Task material:
::::

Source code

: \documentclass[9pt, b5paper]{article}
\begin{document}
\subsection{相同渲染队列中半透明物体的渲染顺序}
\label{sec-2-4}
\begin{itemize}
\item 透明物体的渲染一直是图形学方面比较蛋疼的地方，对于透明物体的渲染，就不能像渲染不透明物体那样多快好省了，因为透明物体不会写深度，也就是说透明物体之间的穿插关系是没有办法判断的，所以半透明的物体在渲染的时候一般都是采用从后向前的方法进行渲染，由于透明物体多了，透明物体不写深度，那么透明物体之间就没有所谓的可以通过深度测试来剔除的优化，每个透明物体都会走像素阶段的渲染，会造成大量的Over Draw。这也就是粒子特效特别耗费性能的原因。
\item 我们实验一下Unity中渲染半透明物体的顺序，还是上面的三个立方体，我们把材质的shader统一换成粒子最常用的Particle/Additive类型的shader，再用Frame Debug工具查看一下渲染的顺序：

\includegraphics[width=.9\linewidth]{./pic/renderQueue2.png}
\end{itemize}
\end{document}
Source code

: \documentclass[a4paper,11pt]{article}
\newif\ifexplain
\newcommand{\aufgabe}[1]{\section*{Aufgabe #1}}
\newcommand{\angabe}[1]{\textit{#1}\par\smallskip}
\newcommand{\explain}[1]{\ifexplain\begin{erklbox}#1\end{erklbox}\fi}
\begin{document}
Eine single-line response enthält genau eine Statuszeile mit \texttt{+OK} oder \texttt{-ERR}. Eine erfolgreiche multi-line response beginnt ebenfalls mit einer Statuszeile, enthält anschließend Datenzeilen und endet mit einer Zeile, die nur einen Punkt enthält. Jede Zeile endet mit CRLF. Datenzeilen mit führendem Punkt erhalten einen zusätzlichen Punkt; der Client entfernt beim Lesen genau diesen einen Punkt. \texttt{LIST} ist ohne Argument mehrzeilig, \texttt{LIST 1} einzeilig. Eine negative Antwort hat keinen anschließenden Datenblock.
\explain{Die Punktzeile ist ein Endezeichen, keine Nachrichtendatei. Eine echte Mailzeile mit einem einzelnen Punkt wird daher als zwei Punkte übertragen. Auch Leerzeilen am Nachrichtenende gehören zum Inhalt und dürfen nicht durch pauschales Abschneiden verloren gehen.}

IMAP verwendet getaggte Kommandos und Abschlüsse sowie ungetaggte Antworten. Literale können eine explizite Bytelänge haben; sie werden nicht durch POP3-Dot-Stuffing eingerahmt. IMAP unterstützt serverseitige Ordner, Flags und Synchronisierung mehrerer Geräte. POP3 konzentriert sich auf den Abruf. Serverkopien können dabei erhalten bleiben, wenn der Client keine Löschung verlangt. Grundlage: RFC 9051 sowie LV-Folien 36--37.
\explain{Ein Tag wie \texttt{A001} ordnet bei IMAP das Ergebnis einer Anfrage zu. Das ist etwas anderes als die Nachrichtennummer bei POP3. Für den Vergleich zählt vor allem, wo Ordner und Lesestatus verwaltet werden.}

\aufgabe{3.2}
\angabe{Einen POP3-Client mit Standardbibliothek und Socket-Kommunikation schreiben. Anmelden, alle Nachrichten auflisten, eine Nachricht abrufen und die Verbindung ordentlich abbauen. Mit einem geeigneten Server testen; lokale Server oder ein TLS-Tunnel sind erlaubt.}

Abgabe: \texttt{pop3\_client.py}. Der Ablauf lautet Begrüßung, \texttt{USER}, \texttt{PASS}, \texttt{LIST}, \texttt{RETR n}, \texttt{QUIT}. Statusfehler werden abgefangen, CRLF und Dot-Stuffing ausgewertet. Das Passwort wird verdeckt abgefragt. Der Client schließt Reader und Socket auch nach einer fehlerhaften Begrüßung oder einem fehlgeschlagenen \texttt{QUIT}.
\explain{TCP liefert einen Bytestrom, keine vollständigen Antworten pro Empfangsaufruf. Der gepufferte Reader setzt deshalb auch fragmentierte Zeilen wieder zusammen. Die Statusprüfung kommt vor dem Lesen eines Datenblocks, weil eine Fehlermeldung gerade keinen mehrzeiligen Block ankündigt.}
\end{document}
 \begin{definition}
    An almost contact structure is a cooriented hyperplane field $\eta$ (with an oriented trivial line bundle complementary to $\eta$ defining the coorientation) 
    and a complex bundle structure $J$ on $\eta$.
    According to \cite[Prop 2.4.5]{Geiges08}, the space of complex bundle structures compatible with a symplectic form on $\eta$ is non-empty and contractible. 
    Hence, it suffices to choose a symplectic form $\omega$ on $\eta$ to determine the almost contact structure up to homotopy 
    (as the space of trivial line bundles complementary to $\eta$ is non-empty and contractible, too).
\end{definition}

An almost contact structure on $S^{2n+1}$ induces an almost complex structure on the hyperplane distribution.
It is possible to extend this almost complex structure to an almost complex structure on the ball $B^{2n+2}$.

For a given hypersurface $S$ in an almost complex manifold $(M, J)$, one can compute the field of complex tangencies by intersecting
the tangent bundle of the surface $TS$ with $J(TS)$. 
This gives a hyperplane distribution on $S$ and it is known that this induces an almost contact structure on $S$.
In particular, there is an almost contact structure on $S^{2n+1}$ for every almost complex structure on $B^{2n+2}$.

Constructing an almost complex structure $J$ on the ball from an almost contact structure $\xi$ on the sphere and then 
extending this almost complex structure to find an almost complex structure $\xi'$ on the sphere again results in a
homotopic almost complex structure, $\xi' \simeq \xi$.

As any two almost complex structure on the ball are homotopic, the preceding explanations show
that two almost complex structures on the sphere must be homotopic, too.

::::

Exercise brief: The answer must be an exact copy of every record above.

Solution to this task:
Source code

: \documentclass[9pt, b5paper]{article}
\begin{document}
\subsection{相同渲染队列中半透明物体的渲染顺序}
\label{sec-2-4}
\begin{itemize}
\item 透明物体的渲染一直是图形学方面比较蛋疼的地方，对于透明物体的渲染，就不能像渲染不透明物体那样多快好省了，因为透明物体不会写深度，也就是说透明物体之间的穿插关系是没有办法判断的，所以半透明的物体在渲染的时候一般都是采用从后向前的方法进行渲染，由于透明物体多了，透明物体不写深度，那么透明物体之间就没有所谓的可以通过深度测试来剔除的优化，每个透明物体都会走像素阶段的渲染，会造成大量的Over Draw。这也就是粒子特效特别耗费性能的原因。
\item 我们实验一下Unity中渲染半透明物体的顺序，还是上面的三个立方体，我们把材质的shader统一换成粒子最常用的Particle/Additive类型的shader，再用Frame Debug工具查看一下渲染的顺序：

\includegraphics[width=.9\linewidth]{./pic/renderQueue2.png}
\end{itemize}
\end{document}
Source code

: \documentclass[a4paper,11pt]{article}
\newif\ifexplain
\newcommand{\aufgabe}[1]{\section*{Aufgabe #1}}
\newcommand{\angabe}[1]{\textit{#1}\par\smallskip}
\newcommand{\explain}[1]{\ifexplain\begin{erklbox}#1\end{erklbox}\fi}
\begin{document}
Eine single-line response enthält genau eine Statuszeile mit \texttt{+OK} oder \texttt{-ERR}. Eine erfolgreiche multi-line response beginnt ebenfalls mit einer Statuszeile, enthält anschließend Datenzeilen und endet mit einer Zeile, die nur einen Punkt enthält. Jede Zeile endet mit CRLF. Datenzeilen mit führendem Punkt erhalten einen zusätzlichen Punkt; der Client entfernt beim Lesen genau diesen einen Punkt. \texttt{LIST} ist ohne Argument mehrzeilig, \texttt{LIST 1} einzeilig. Eine negative Antwort hat keinen anschließenden Datenblock.
\explain{Die Punktzeile ist ein Endezeichen, keine Nachrichtendatei. Eine echte Mailzeile mit einem einzelnen Punkt wird daher als zwei Punkte übertragen. Auch Leerzeilen am Nachrichtenende gehören zum Inhalt und dürfen nicht durch pauschales Abschneiden verloren gehen.}

IMAP verwendet getaggte Kommandos und Abschlüsse sowie ungetaggte Antworten. Literale können eine explizite Bytelänge haben; sie werden nicht durch POP3-Dot-Stuffing eingerahmt. IMAP unterstützt serverseitige Ordner, Flags und Synchronisierung mehrerer Geräte. POP3 konzentriert sich auf den Abruf. Serverkopien können dabei erhalten bleiben, wenn der Client keine Löschung verlangt. Grundlage: RFC 9051 sowie LV-Folien 36--37.
\explain{Ein Tag wie \texttt{A001} ordnet bei IMAP das Ergebnis einer Anfrage zu. Das ist etwas anderes als die Nachrichtennummer bei POP3. Für den Vergleich zählt vor allem, wo Ordner und Lesestatus verwaltet werden.}

\aufgabe{3.2}
\angabe{Einen POP3-Client mit Standardbibliothek und Socket-Kommunikation schreiben. Anmelden, alle Nachrichten auflisten, eine Nachricht abrufen und die Verbindung ordentlich abbauen. Mit einem geeigneten Server testen; lokale Server oder ein TLS-Tunnel sind erlaubt.}

Abgabe: \texttt{pop3\_client.py}. Der Ablauf lautet Begrüßung, \texttt{USER}, \texttt{PASS}, \texttt{LIST}, \texttt{RETR n}, \texttt{QUIT}. Statusfehler werden abgefangen, CRLF und Dot-Stuffing ausgewertet. Das Passwort wird verdeckt abgefragt. Der Client schließt Reader und Socket auch nach einer fehlerhaften Begrüßung oder einem fehlgeschlagenen \texttt{QUIT}.
\explain{TCP liefert einen Bytestrom, keine vollständigen Antworten pro Empfangsaufruf. Der gepufferte Reader setzt deshalb auch fragmentierte Zeilen wieder zusammen. Die Statusprüfung kommt vor dem Lesen eines Datenblocks, weil eine Fehlermeldung gerade keinen mehrzeiligen Block ankündigt.}
\end{document}
 \begin{definition}
    An almost contact structure is a cooriented hyperplane field $\eta$ (with an oriented trivial line bundle complementary to $\eta$ defining the coorientation) 
    and a complex bundle structure $J$ on $\eta$.
    According to \cite[Prop 2.4.5]{Geiges08}, the space of complex bundle structures compatible with a symplectic form on $\eta$ is non-empty and contractible. 
    Hence, it suffices to choose a symplectic form $\omega$ on $\eta$ to determine the almost contact structure up to homotopy 
    (as the space of trivial line bundles complementary to $\eta$ is non-empty and contractible, too).
\end{definition}

An almost contact structure on $S^{2n+1}$ induces an almost complex structure on the hyperplane distribution.
It is possible to extend this almost complex structure to an almost complex structure on the ball $B^{2n+2}$.

For a given hypersurface $S$ in an almost complex manifold $(M, J)$, one can compute the field of complex tangencies by intersecting
the tangent bundle of the surface $TS$ with $J(TS)$. 
This gives a hyperplane distribution on $S$ and it is known that this induces an almost contact structure on $S$.
In particular, there is an almost contact structure on $S^{2n+1}$ for every almost complex structure on $B^{2n+2}$.

Constructing an almost complex structure $J$ on the ball from an almost contact structure $\xi$ on the sphere and then 
extending this almost complex structure to find an almost complex structure $\xi'$ on the sphere again results in a
homotopic almost complex structure, $\xi' \simeq \xi$.

As any two almost complex structure on the ball are homotopic, the preceding explanations show
that two almost complex structures on the sphere must be homotopic, too.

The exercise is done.